Let’s Explore Craters of the Moon
A 7-mile loop road took us to all the must-see sites. Our favorite stop is the Inferno Cone. It’s a steep but relatively short walk up this “hill” of fine black rock. You get over the first hump, only to realize there’s another good stretch to the actual top. Up there it’s super, super windy but you can see cinder cones lined up along the Great Rift. A single, old tree is at the top and it’s rugged from the years of wind, but it’s beautiful. The whole surrounding scene is kind of fascinating! Plus for those who care, cell service works up here. We sat for a while catching up on text messages, email and blog posts. A young couple sat in the front seats of the their own RV, typing away at the laptops too. Guess you take reception when you get it!
The next stop is Devil’s Orchard Nature Trail. It’s a short half-mile, accessible loop through cinder beds and native vegetation. Info signs line the path telling about the area and how it was formed.
Spatter Cones and Big Craters
Next we saw the Spatter Cones and Big Craters area. It’s an easy walk to see the huge craters in the ground. The spatter cones are miniature volcanoes which formed during the dwindling stages of the Great Rift’s eruption. I’m not really even finding the words to describe this whole area. Let’s see, there’s black lava rock with big cones of black lava rock, surrounded by craters in the black lava rock. Once in a while we could see plants and shrubs growing amidst the rock, but mostly it’s miles and miles of black lava rock. I can very much understand how it got the name Craters of the Moon. It’s easy to imagine that the moon looks similar, desolate yet weirdly beautiful.
We really wanted to see the caves…
The Cave Area remained closed during our visit and I can’t actually remember if thats because of Covid or for repairs to the trail. Definitely a bummer, as we love exploring the Ape Caves on Mt St Helens and I sure looked forward to checking these lava tubes out. They have such great names: Dewdrop, Boy Scout, Beauty and Indian Tunnel. Who wouldn’t want to explore for a while? When the caves are open, you do need a permit, which you can get from the Visitor’s Center. Take a flash light, wear good shoes, you know basically be smart, as you’re going underground.

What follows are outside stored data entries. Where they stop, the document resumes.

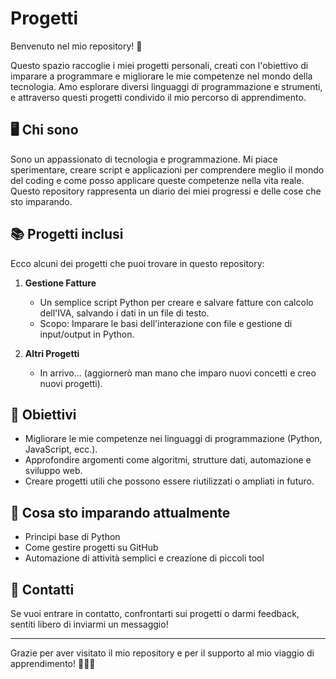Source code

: # Progetti 

Benvenuto nel mio repository! 🎉

Questo spazio raccoglie i miei progetti personali, creati con l'obiettivo di imparare a programmare e migliorare le mie competenze nel mondo della tecnologia. Amo esplorare diversi linguaggi di programmazione e strumenti, e attraverso questi progetti condivido il mio percorso di apprendimento.

## 🖥️ Chi sono
Sono un appassionato di tecnologia e programmazione. Mi piace sperimentare, creare script e applicazioni per comprendere meglio il mondo del coding e come posso applicare queste competenze nella vita reale. Questo repository rappresenta un diario dei miei progressi e delle cose che sto imparando.

## 📚 Progetti inclusi

Ecco alcuni dei progetti che puoi trovare in questo repository:

1. **Gestione Fatture**
   - Un semplice script Python per creare e salvare fatture con calcolo dell'IVA, salvando i dati in un file di testo.
   - Scopo: Imparare le basi dell'interazione con file e gestione di input/output in Python.

2. **Altri Progetti**
   - In arrivo... (aggiornerò man mano che imparo nuovi concetti e creo nuovi progetti).

## 🚀 Obiettivi
- Migliorare le mie competenze nei linguaggi di programmazione (Python, JavaScript, ecc.).
- Approfondire argomenti come algoritmi, strutture dati, automazione e sviluppo web.
- Creare progetti utili che possono essere riutilizzati o ampliati in futuro.

## 🌱 Cosa sto imparando attualmente
- Principi base di Python
- Come gestire progetti su GitHub
- Automazione di attività semplici e creazione di piccoli tool

## 📧 Contatti
Se vuoi entrare in contatto, confrontarti sui progetti o darmi feedback, sentiti libero di inviarmi un messaggio!

---

Grazie per aver visitato il mio repository e per il supporto al mio viaggio di apprendimento! 🚀👨‍💻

Come and Stay at Craters of the Moon!
I’d certainly reccomend staying a night or two at the Lava Flow campground to explore the area fully. You can take the North Crater Trail from it to the Snow Cone and Spatter Cones. Seems like it’s about two miles. We didn’t get to take it since it’s closed for repairs, but it seems like it’s reopening in 2021. It’s worth checking into! Other trails are available for hiking and for the all important running off of energy if you’re traveling with littles. Check with the rangers at the Visitor Center for all the details of what’s currently open.
Craters of the Moon is a great place to stop and explore. I hope you enjoy it!